| TASK STATEMENT |
Once the pictures are set aside, repeat all of the data below exactly.

| Saved data entries |
↓↓↓

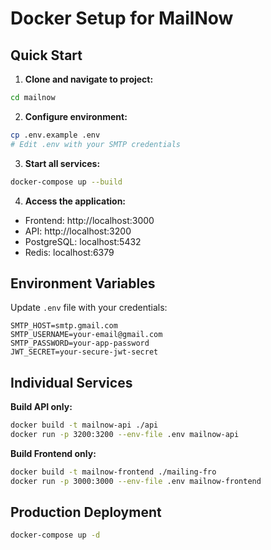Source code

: # Docker Setup for MailNow

## Quick Start

1. **Clone and navigate to project:**
```bash
cd mailnow
```

2. **Configure environment:**
```bash
cp .env.example .env
# Edit .env with your SMTP credentials
```

3. **Start all services:**
```bash
docker-compose up --build
```

4. **Access the application:**
- Frontend: http://localhost:3000
- API: http://localhost:3200
- PostgreSQL: localhost:5432
- Redis: localhost:6379

## Environment Variables

Update `.env` file with your credentials:

```env
SMTP_HOST=smtp.gmail.com
SMTP_USERNAME=your-email@gmail.com
SMTP_PASSWORD=your-app-password
JWT_SECRET=your-secure-jwt-secret
```

## Individual Services

**Build API only:**
```bash
docker build -t mailnow-api ./api
docker run -p 3200:3200 --env-file .env mailnow-api
```

**Build Frontend only:**
```bash
docker build -t mailnow-frontend ./mailing-fro
docker run -p 3000:3000 --env-file .env mailnow-frontend
```

## Production Deployment

```bash
docker-compose up -d
```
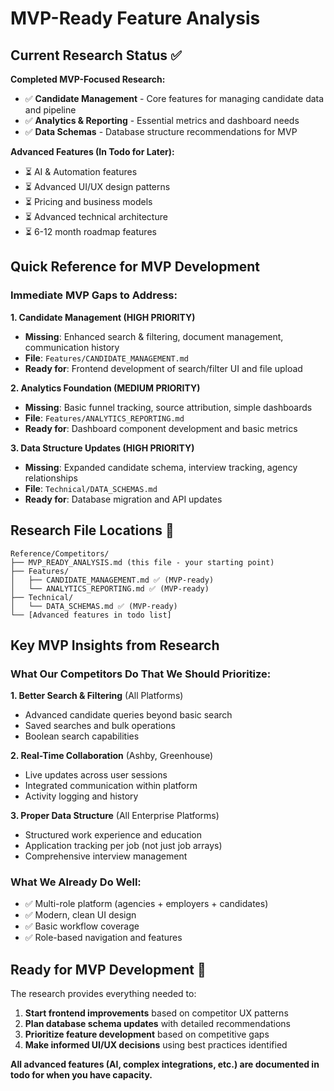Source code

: # MVP-Ready Feature Analysis

## Current Research Status ✅

**Completed MVP-Focused Research:**
- ✅ **Candidate Management** - Core features for managing candidate data and pipeline
- ✅ **Analytics & Reporting** - Essential metrics and dashboard needs  
- ✅ **Data Schemas** - Database structure recommendations for MVP

**Advanced Features (In Todo for Later):**
- ⏳ AI & Automation features
- ⏳ Advanced UI/UX design patterns
- ⏳ Pricing and business models
- ⏳ Advanced technical architecture
- ⏳ 6-12 month roadmap features

## Quick Reference for MVP Development

### Immediate MVP Gaps to Address:

**1. Candidate Management (HIGH PRIORITY)**
- **Missing**: Enhanced search & filtering, document management, communication history
- **File**: `Features/CANDIDATE_MANAGEMENT.md`
- **Ready for**: Frontend development of search/filter UI and file upload

**2. Analytics Foundation (MEDIUM PRIORITY)**  
- **Missing**: Basic funnel tracking, source attribution, simple dashboards
- **File**: `Features/ANALYTICS_REPORTING.md`
- **Ready for**: Dashboard component development and basic metrics

**3. Data Structure Updates (HIGH PRIORITY)**
- **Missing**: Expanded candidate schema, interview tracking, agency relationships
- **File**: `Technical/DATA_SCHEMAS.md`  
- **Ready for**: Database migration and API updates

## Research File Locations 📁

```
Reference/Competitors/
├── MVP_READY_ANALYSIS.md (this file - your starting point)
├── Features/
│   ├── CANDIDATE_MANAGEMENT.md ✅ (MVP-ready)
│   └── ANALYTICS_REPORTING.md ✅ (MVP-ready)
├── Technical/
│   └── DATA_SCHEMAS.md ✅ (MVP-ready)
└── [Advanced features in todo list]
```

## Key MVP Insights from Research

### What Our Competitors Do That We Should Prioritize:

**1. Better Search & Filtering** (All Platforms)
- Advanced candidate queries beyond basic search
- Saved searches and bulk operations
- Boolean search capabilities

**2. Real-Time Collaboration** (Ashby, Greenhouse)
- Live updates across user sessions
- Integrated communication within platform
- Activity logging and history

**3. Proper Data Structure** (All Enterprise Platforms)  
- Structured work experience and education
- Application tracking per job (not just job arrays)
- Comprehensive interview management

### What We Already Do Well:
- ✅ Multi-role platform (agencies + employers + candidates)
- ✅ Modern, clean UI design
- ✅ Basic workflow coverage
- ✅ Role-based navigation and features

## Ready for MVP Development 🚀

The research provides everything needed to:
1. **Start frontend improvements** based on competitor UX patterns
2. **Plan database schema updates** with detailed recommendations
3. **Prioritize feature development** based on competitive gaps
4. **Make informed UI/UX decisions** using best practices identified

**All advanced features (AI, complex integrations, etc.) are documented in todo for when you have capacity.**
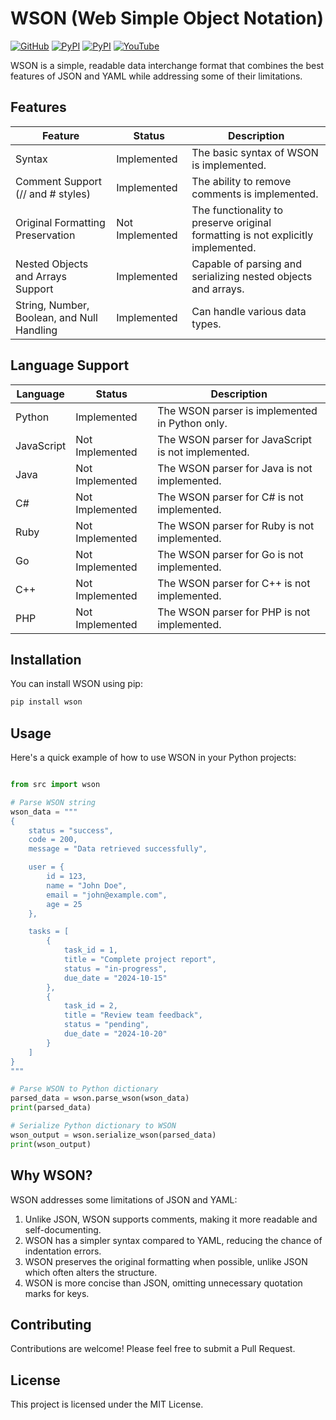 # WSON (Web Simple Object Notation)

[![GitHub](https://img.shields.io/github/license/LunaStev/wson)](https://mit-license.org/)
[![PyPI](https://img.shields.io/pypi/v/wson.svg)](https://mit-license.org/)
[![PyPI](https://img.shields.io/pypi/pyversions/wson.svg)](https://mit-license.org/)
[![YouTube](https://img.shields.io/badge/YouTube-LunaStev-red.svg?logo=youtube)](https://www.youtube.com/@luna-bee)

WSON is a simple, readable data interchange format that combines the best features of JSON and YAML while addressing some of their limitations.

## Features

| Feature                        | Status      | Description                                |
|-------------------------------|-------------|--------------------------------------------|
| Syntax                        | Implemented | The basic syntax of WSON is implemented.  |
| Comment Support (// and # styles) | Implemented | The ability to remove comments is implemented. |
| Original Formatting Preservation | Not Implemented | The functionality to preserve original formatting is not explicitly implemented. |
| Nested Objects and Arrays Support | Implemented | Capable of parsing and serializing nested objects and arrays. |
| String, Number, Boolean, and Null Handling | Implemented | Can handle various data types.             |

## Language Support

| Language                       | Status      | Description                                |
|-------------------------------|-------------|--------------------------------------------|
| Python                        | Implemented | The WSON parser is implemented in Python only. |
| JavaScript                    | Not Implemented | The WSON parser for JavaScript is not implemented. |
| Java                          | Not Implemented | The WSON parser for Java is not implemented. |
| C#                            | Not Implemented | The WSON parser for C# is not implemented. |
| Ruby                          | Not Implemented | The WSON parser for Ruby is not implemented. |
| Go                            | Not Implemented | The WSON parser for Go is not implemented. |
| C++                           | Not Implemented | The WSON parser for C++ is not implemented. |
| PHP                           | Not Implemented | The WSON parser for PHP is not implemented. |

## Installation

You can install WSON using pip:

```bash
pip install wson
```

## Usage

Here's a quick example of how to use WSON in your Python projects:

```python

from src import wson

# Parse WSON string
wson_data = """
{
    status = "success",
    code = 200,
    message = "Data retrieved successfully",

    user = {
        id = 123,
        name = "John Doe",
        email = "john@example.com",
        age = 25
    },

    tasks = [
        {
            task_id = 1,
            title = "Complete project report",
            status = "in-progress",
            due_date = "2024-10-15"
        },
        {
            task_id = 2,
            title = "Review team feedback",
            status = "pending",
            due_date = "2024-10-20"
        }
    ]
}
"""

# Parse WSON to Python dictionary
parsed_data = wson.parse_wson(wson_data)
print(parsed_data)

# Serialize Python dictionary to WSON
wson_output = wson.serialize_wson(parsed_data)
print(wson_output)
```

## Why WSON?

WSON addresses some limitations of JSON and YAML:

1. Unlike JSON, WSON supports comments, making it more readable and self-documenting.
2. WSON has a simpler syntax compared to YAML, reducing the chance of indentation errors.
3. WSON preserves the original formatting when possible, unlike JSON which often alters the structure.
4. WSON is more concise than JSON, omitting unnecessary quotation marks for keys.

## Contributing

Contributions are welcome! Please feel free to submit a Pull Request.

## License

This project is licensed under the MIT License.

↑↑↑

| ANSWER TO THE PROBLEM |
Source code

: # Docker Setup for MailNow

## Quick Start

1. **Clone and navigate to project:**
```bash
cd mailnow
```

2. **Configure environment:**
```bash
cp .env.example .env
# Edit .env with your SMTP credentials
```

3. **Start all services:**
```bash
docker-compose up --build
```

4. **Access the application:**
- Frontend: http://localhost:3000
- API: http://localhost:3200
- PostgreSQL: localhost:5432
- Redis: localhost:6379

## Environment Variables

Update `.env` file with your credentials:

```env
SMTP_HOST=smtp.gmail.com
SMTP_USERNAME=your-email@gmail.com
SMTP_PASSWORD=your-app-password
JWT_SECRET=your-secure-jwt-secret
```

## Individual Services

**Build API only:**
```bash
docker build -t mailnow-api ./api
docker run -p 3200:3200 --env-file .env mailnow-api
```

**Build Frontend only:**
```bash
docker build -t mailnow-frontend ./mailing-fro
docker run -p 3000:3000 --env-file .env mailnow-frontend
```

## Production Deployment

```bash
docker-compose up -d
```
Source code

: # MVP-Ready Feature Analysis

## Current Research Status ✅

**Completed MVP-Focused Research:**
- ✅ **Candidate Management** - Core features for managing candidate data and pipeline
- ✅ **Analytics & Reporting** - Essential metrics and dashboard needs  
- ✅ **Data Schemas** - Database structure recommendations for MVP

**Advanced Features (In Todo for Later):**
- ⏳ AI & Automation features
- ⏳ Advanced UI/UX design patterns
- ⏳ Pricing and business models
- ⏳ Advanced technical architecture
- ⏳ 6-12 month roadmap features

## Quick Reference for MVP Development

### Immediate MVP Gaps to Address:

**1. Candidate Management (HIGH PRIORITY)**
- **Missing**: Enhanced search & filtering, document management, communication history
- **File**: `Features/CANDIDATE_MANAGEMENT.md`
- **Ready for**: Frontend development of search/filter UI and file upload

**2. Analytics Foundation (MEDIUM PRIORITY)**  
- **Missing**: Basic funnel tracking, source attribution, simple dashboards
- **File**: `Features/ANALYTICS_REPORTING.md`
- **Ready for**: Dashboard component development and basic metrics

**3. Data Structure Updates (HIGH PRIORITY)**
- **Missing**: Expanded candidate schema, interview tracking, agency relationships
- **File**: `Technical/DATA_SCHEMAS.md`  
- **Ready for**: Database migration and API updates

## Research File Locations 📁

```
Reference/Competitors/
├── MVP_READY_ANALYSIS.md (this file - your starting point)
├── Features/
│   ├── CANDIDATE_MANAGEMENT.md ✅ (MVP-ready)
│   └── ANALYTICS_REPORTING.md ✅ (MVP-ready)
├── Technical/
│   └── DATA_SCHEMAS.md ✅ (MVP-ready)
└── [Advanced features in todo list]
```

## Key MVP Insights from Research

### What Our Competitors Do That We Should Prioritize:

**1. Better Search & Filtering** (All Platforms)
- Advanced candidate queries beyond basic search
- Saved searches and bulk operations
- Boolean search capabilities

**2. Real-Time Collaboration** (Ashby, Greenhouse)
- Live updates across user sessions
- Integrated communication within platform
- Activity logging and history

**3. Proper Data Structure** (All Enterprise Platforms)  
- Structured work experience and education
- Application tracking per job (not just job arrays)
- Comprehensive interview management

### What We Already Do Well:
- ✅ Multi-role platform (agencies + employers + candidates)
- ✅ Modern, clean UI design
- ✅ Basic workflow coverage
- ✅ Role-based navigation and features

## Ready for MVP Development 🚀

The research provides everything needed to:
1. **Start frontend improvements** based on competitor UX patterns
2. **Plan database schema updates** with detailed recommendations
3. **Prioritize feature development** based on competitive gaps
4. **Make informed UI/UX decisions** using best practices identified

**All advanced features (AI, complex integrations, etc.) are documented in todo for when you have capacity.**
 # WSON (Web Simple Object Notation)

[![GitHub](https://img.shields.io/github/license/LunaStev/wson)](https://mit-license.org/)
[![PyPI](https://img.shields.io/pypi/v/wson.svg)](https://mit-license.org/)
[![PyPI](https://img.shields.io/pypi/pyversions/wson.svg)](https://mit-license.org/)
[![YouTube](https://img.shields.io/badge/YouTube-LunaStev-red.svg?logo=youtube)](https://www.youtube.com/@luna-bee)

WSON is a simple, readable data interchange format that combines the best features of JSON and YAML while addressing some of their limitations.

## Features

| Feature                        | Status      | Description                                |
|-------------------------------|-------------|--------------------------------------------|
| Syntax                        | Implemented | The basic syntax of WSON is implemented.  |
| Comment Support (// and # styles) | Implemented | The ability to remove comments is implemented. |
| Original Formatting Preservation | Not Implemented | The functionality to preserve original formatting is not explicitly implemented. |
| Nested Objects and Arrays Support | Implemented | Capable of parsing and serializing nested objects and arrays. |
| String, Number, Boolean, and Null Handling | Implemented | Can handle various data types.             |

## Language Support

| Language                       | Status      | Description                                |
|-------------------------------|-------------|--------------------------------------------|
| Python                        | Implemented | The WSON parser is implemented in Python only. |
| JavaScript                    | Not Implemented | The WSON parser for JavaScript is not implemented. |
| Java                          | Not Implemented | The WSON parser for Java is not implemented. |
| C#                            | Not Implemented | The WSON parser for C# is not implemented. |
| Ruby                          | Not Implemented | The WSON parser for Ruby is not implemented. |
| Go                            | Not Implemented | The WSON parser for Go is not implemented. |
| C++                           | Not Implemented | The WSON parser for C++ is not implemented. |
| PHP                           | Not Implemented | The WSON parser for PHP is not implemented. |

## Installation

You can install WSON using pip:

```bash
pip install wson
```

## Usage

Here's a quick example of how to use WSON in your Python projects:

```python

from src import wson

# Parse WSON string
wson_data = """
{
    status = "success",
    code = 200,
    message = "Data retrieved successfully",

    user = {
        id = 123,
        name = "John Doe",
        email = "john@example.com",
        age = 25
    },

    tasks = [
        {
            task_id = 1,
            title = "Complete project report",
            status = "in-progress",
            due_date = "2024-10-15"
        },
        {
            task_id = 2,
            title = "Review team feedback",
            status = "pending",
            due_date = "2024-10-20"
        }
    ]
}
"""

# Parse WSON to Python dictionary
parsed_data = wson.parse_wson(wson_data)
print(parsed_data)

# Serialize Python dictionary to WSON
wson_output = wson.serialize_wson(parsed_data)
print(wson_output)
```

## Why WSON?

WSON addresses some limitations of JSON and YAML:

1. Unlike JSON, WSON supports comments, making it more readable and self-documenting.
2. WSON has a simpler syntax compared to YAML, reducing the chance of indentation errors.
3. WSON preserves the original formatting when possible, unlike JSON which often alters the structure.
4. WSON is more concise than JSON, omitting unnecessary quotation marks for keys.

## Contributing

Contributions are welcome! Please feel free to submit a Pull Request.

## License

This project is licensed under the MIT License.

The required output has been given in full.